▶ [Information provided]:
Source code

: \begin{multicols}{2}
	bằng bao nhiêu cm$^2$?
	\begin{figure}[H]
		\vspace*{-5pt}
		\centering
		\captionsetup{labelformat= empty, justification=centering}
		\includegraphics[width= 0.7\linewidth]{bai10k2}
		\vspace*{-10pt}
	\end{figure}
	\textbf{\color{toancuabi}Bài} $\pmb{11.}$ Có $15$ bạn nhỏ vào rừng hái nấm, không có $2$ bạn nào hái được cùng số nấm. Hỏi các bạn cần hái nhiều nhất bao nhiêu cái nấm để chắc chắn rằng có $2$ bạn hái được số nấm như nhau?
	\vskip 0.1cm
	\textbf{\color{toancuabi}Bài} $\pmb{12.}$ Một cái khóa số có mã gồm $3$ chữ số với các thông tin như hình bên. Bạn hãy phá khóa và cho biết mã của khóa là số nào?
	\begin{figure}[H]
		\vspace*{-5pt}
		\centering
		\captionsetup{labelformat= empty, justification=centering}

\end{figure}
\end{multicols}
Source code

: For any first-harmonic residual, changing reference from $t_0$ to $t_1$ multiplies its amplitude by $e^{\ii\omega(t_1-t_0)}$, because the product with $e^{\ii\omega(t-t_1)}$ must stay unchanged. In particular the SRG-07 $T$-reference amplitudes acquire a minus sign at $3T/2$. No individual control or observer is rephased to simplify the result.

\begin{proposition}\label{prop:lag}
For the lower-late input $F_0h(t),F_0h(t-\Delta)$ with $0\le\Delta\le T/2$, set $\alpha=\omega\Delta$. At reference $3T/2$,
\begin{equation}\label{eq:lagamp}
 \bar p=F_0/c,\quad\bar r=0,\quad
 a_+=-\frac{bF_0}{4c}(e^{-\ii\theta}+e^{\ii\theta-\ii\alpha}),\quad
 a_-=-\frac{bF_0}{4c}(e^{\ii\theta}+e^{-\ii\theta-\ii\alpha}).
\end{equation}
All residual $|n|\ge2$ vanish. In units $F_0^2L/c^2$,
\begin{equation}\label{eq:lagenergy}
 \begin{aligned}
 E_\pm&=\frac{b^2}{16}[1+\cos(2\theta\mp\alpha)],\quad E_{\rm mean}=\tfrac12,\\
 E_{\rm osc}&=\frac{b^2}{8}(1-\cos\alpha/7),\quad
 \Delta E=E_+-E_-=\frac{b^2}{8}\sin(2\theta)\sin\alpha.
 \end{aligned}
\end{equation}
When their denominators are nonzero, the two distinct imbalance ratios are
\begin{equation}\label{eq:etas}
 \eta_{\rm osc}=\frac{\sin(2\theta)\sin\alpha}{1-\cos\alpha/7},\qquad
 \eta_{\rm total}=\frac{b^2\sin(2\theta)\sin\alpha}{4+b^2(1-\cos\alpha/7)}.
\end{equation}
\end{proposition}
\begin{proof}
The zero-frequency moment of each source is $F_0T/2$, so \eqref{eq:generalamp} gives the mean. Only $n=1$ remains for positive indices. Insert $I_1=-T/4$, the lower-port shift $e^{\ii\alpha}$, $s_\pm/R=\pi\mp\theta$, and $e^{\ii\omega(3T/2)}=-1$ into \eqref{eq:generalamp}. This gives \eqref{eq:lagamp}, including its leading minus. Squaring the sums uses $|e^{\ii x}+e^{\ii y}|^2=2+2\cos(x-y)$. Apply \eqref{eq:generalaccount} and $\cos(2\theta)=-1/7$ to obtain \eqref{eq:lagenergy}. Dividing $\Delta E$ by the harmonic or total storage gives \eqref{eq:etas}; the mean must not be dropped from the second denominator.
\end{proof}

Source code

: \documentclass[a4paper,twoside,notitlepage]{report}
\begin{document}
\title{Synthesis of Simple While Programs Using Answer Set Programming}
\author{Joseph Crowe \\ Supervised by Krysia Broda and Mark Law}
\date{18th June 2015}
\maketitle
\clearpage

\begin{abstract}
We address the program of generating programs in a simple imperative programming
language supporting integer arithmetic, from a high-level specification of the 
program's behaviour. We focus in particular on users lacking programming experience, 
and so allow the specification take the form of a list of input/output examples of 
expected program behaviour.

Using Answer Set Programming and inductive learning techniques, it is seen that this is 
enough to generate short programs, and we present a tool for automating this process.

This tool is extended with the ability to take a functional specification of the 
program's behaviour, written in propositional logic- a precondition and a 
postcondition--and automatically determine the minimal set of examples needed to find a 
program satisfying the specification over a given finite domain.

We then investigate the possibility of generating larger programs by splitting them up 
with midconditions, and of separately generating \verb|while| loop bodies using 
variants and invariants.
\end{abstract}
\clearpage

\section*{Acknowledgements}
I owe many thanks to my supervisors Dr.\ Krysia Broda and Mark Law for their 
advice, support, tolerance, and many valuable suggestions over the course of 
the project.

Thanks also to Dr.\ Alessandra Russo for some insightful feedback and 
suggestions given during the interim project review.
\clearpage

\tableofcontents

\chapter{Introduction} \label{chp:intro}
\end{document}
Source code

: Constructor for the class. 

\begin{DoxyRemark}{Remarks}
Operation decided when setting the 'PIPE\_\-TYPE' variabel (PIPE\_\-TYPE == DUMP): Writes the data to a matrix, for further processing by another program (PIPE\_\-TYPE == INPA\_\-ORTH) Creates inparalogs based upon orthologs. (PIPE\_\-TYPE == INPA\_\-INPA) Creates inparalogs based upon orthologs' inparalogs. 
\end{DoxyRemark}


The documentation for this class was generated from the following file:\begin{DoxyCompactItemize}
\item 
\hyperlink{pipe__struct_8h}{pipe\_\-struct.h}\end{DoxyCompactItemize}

▶ [Prompt]:
Copy down each line in the entries that has the word "lagenergy".

▶ [Solution for this exercise]:
\begin{equation}\label{eq:lagenergy}
The zero-frequency moment of each source is $F_0T/2$, so \eqref{eq:generalamp} gives the mean. Only $n=1$ remains for positive indices. Insert $I_1=-T/4$, the lower-port shift $e^{\ii\alpha}$, $s_\pm/R=\pi\mp\theta$, and $e^{\ii\omega(3T/2)}=-1$ into \eqref{eq:generalamp}. This gives \eqref{eq:lagamp}, including its leading minus. Squaring the sums uses $|e^{\ii x}+e^{\ii y}|^2=2+2\cos(x-y)$. Apply \eqref{eq:generalaccount} and $\cos(2\theta)=-1/7$ to obtain \eqref{eq:lagenergy}. Dividing $\Delta E$ by the harmonic or total storage gives \eqref{eq:etas}; the mean must not be dropped from the second denominator.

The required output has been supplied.